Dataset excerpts
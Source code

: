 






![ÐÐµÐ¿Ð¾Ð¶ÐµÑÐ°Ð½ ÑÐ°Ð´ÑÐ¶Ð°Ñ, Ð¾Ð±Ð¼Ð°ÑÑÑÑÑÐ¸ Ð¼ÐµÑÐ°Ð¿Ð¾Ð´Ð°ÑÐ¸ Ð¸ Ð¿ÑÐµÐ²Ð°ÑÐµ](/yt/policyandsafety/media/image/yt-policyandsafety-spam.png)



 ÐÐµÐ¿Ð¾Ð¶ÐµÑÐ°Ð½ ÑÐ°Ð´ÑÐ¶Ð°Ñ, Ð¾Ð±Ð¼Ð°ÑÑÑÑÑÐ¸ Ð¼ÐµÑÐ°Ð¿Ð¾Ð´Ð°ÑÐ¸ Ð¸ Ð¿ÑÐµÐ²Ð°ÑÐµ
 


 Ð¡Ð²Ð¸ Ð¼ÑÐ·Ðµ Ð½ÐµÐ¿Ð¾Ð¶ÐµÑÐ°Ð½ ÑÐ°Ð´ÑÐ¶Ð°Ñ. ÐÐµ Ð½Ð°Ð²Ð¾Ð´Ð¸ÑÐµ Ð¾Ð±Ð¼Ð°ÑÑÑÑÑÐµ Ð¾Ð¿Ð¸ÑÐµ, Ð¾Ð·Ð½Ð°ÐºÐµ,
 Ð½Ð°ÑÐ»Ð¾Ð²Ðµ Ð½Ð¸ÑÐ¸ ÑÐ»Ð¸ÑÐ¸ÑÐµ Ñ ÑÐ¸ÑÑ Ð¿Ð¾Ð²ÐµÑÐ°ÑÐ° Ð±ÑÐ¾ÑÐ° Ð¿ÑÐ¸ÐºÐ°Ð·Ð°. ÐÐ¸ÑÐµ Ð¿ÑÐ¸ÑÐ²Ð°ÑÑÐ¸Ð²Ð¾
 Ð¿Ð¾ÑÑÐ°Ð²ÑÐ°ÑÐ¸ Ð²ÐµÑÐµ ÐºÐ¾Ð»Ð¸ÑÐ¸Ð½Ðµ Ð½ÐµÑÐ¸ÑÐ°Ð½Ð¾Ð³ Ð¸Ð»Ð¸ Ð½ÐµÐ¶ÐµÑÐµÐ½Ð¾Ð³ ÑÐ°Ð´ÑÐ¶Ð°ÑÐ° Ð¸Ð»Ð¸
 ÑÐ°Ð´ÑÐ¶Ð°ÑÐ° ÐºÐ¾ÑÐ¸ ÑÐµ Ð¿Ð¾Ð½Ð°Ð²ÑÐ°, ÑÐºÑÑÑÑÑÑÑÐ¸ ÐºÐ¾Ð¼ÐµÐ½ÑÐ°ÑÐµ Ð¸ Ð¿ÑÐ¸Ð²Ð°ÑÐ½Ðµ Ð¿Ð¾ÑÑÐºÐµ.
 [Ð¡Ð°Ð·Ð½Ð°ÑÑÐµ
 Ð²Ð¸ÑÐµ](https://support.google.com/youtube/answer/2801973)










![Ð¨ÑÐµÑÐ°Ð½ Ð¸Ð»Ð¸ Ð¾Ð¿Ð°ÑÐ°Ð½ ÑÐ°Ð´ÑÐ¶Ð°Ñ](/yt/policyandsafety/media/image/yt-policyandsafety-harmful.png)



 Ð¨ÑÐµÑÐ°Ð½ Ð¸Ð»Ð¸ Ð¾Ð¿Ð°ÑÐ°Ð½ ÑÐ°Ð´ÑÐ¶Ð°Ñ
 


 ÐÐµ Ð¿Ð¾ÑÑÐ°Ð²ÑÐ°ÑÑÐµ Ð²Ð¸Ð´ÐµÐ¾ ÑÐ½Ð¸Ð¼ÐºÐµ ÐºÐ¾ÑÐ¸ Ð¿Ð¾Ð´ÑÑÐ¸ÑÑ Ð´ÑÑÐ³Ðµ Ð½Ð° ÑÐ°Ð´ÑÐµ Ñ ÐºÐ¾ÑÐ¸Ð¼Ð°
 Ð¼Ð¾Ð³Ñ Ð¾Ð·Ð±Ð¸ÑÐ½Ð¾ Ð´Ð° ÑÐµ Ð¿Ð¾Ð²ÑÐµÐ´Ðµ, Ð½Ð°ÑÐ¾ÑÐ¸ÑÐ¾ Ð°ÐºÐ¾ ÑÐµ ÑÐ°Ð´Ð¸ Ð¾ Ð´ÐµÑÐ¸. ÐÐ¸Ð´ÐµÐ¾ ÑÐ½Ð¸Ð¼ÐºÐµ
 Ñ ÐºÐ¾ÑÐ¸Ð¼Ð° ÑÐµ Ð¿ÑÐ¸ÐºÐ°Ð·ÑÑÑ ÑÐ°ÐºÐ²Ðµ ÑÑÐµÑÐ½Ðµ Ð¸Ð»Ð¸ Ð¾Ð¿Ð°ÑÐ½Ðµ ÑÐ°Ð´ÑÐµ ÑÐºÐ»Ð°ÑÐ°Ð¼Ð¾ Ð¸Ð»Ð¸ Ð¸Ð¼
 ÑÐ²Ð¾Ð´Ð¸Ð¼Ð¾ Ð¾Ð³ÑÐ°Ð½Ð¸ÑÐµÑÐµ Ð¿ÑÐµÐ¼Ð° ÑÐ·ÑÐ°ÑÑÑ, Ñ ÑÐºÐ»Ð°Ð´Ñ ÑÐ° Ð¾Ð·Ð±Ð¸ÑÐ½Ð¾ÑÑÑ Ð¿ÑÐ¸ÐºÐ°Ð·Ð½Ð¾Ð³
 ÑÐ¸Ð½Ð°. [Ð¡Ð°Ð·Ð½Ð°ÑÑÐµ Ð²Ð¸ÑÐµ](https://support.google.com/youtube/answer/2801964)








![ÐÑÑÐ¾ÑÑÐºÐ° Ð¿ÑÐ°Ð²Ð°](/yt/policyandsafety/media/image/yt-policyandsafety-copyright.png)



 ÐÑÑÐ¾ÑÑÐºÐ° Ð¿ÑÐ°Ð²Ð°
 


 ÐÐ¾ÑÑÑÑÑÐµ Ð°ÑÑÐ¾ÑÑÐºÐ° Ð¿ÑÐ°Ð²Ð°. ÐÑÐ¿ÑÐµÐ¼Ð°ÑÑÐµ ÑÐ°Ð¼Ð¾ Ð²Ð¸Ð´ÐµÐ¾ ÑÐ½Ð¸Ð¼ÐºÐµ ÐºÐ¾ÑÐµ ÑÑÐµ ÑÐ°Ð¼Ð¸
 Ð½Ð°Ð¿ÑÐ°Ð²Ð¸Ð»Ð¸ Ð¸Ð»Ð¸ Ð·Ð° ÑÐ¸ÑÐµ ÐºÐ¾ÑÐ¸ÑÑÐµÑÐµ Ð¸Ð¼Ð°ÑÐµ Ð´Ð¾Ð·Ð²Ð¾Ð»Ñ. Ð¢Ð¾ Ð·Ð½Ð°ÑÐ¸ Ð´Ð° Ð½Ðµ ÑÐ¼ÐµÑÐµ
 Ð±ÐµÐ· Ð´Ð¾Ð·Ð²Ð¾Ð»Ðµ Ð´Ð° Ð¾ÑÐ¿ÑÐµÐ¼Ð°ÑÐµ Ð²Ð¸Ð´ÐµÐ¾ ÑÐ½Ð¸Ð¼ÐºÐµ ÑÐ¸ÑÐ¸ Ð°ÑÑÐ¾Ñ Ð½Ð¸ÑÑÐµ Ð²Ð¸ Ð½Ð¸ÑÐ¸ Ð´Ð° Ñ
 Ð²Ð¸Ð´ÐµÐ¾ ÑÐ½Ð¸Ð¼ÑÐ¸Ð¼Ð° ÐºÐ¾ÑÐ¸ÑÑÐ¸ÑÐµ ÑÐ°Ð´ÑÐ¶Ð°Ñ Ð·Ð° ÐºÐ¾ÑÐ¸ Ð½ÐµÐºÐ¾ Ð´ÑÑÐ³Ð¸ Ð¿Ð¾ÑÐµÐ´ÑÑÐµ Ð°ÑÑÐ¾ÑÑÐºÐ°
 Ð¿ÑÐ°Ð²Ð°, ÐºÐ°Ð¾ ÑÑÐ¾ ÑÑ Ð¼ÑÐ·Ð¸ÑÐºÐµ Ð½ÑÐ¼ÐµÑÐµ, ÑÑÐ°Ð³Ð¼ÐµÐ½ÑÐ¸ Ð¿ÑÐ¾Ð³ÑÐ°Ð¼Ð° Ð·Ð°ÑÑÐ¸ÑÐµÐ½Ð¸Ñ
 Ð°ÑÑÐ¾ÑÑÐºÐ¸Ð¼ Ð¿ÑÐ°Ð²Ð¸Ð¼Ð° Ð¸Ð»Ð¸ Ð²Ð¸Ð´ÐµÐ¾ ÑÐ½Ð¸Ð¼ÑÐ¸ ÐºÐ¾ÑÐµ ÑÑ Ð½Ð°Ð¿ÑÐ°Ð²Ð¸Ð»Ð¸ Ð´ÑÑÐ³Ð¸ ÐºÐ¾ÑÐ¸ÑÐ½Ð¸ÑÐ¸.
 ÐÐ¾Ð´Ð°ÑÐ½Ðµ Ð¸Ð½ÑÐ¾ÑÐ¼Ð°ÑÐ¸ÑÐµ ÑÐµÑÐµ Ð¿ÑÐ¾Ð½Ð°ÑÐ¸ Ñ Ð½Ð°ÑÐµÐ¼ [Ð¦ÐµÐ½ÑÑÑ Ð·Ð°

What to produce:
From the line that contains "Ð²Ð¸Ð´ÐµÐ¾ ÑÐ½Ð¸Ð¼ÑÐ¸ ÐºÐ¾ÑÐµ" to the last line of the data, write out each line exactly and add nothing.

Your response:
 Ð°ÑÑÐ¾ÑÑÐºÐ¸Ð¼ Ð¿ÑÐ°Ð²Ð¸Ð¼Ð° Ð¸Ð»Ð¸ Ð²Ð¸Ð´ÐµÐ¾ ÑÐ½Ð¸Ð¼ÑÐ¸ ÐºÐ¾ÑÐµ ÑÑ Ð½Ð°Ð¿ÑÐ°Ð²Ð¸Ð»Ð¸ Ð´ÑÑÐ³Ð¸ ÐºÐ¾ÑÐ¸ÑÐ½Ð¸ÑÐ¸.
 ÐÐ¾Ð´Ð°ÑÐ½Ðµ Ð¸Ð½ÑÐ¾ÑÐ¼Ð°ÑÐ¸ÑÐµ ÑÐµÑÐµ Ð¿ÑÐ¾Ð½Ð°ÑÐ¸ Ñ Ð½Ð°ÑÐµÐ¼ [Ð¦ÐµÐ½ÑÑÑ Ð·Ð°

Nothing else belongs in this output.